Moments Separation Implementation
| ← Moments Separation | Team 1 Execution |
Method
GMM on 6 months of data for 50 coins using:
- Rolling std
- Volatility ratio (std/mean)
GMM provides regime labels → validate with silhouette score → extract logic via tree classifier.
Data Split
| Period | Usage |
|---|---|
| 2024-01 → 2024-06 | Training |
| 2024-06 → 2024-11 | Testing |
Sparse coins (e.g., TAOUSDT from 2024-03) use available data. Minimum: 7000 rows for train period.
Experiment Results
Run 1: Multiple Features
feature_cols = ['returns_std_5', 'returns_std_60', 'volume_std_60',
'returns_std_15', 'returns_std_30', 'volume_std_5',
'volume_std_15', 'volume_std_30']
| Metric | 2 Clusters | 3 Clusters |
|---|---|---|
| Mean Silhouette | 0.479 | 0.275 |
| Best Silhouette | 0.582 | 0.424 |
| Worst Silhouette | 0.383 | 0.148 |
Run 2: Single Feature
feature_cols = ['volume_std_30']
| Metric | Value |
|---|---|
| Mean Silhouette | 0.731 |
| Best Silhouette | 0.804 |
| Worst Silhouette | 0.642 |
Strong separation achieved with single feature.
Validation
Tree classifier extracts boundaries.
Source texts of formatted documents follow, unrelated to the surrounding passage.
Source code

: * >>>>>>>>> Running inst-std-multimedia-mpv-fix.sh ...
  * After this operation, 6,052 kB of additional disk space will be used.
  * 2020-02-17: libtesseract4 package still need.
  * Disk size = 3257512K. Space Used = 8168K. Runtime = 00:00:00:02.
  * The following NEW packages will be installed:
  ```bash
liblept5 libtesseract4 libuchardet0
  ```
For coins without enough training data, use fallback rule:
mean(hist_std) + 0.5 * std → ~75% accuracy
Feature Testing (H1)
| Model | Spearman Mean | Spearman Std |
|---|---|---|
| LGBM_Basic | 0.0435 | 0.0171 |
| LGBM_Basic_Regimes | 0.0412 | 0.0194 |
Next: Separate data by regime in feature selector, run on same coins, compare selected features.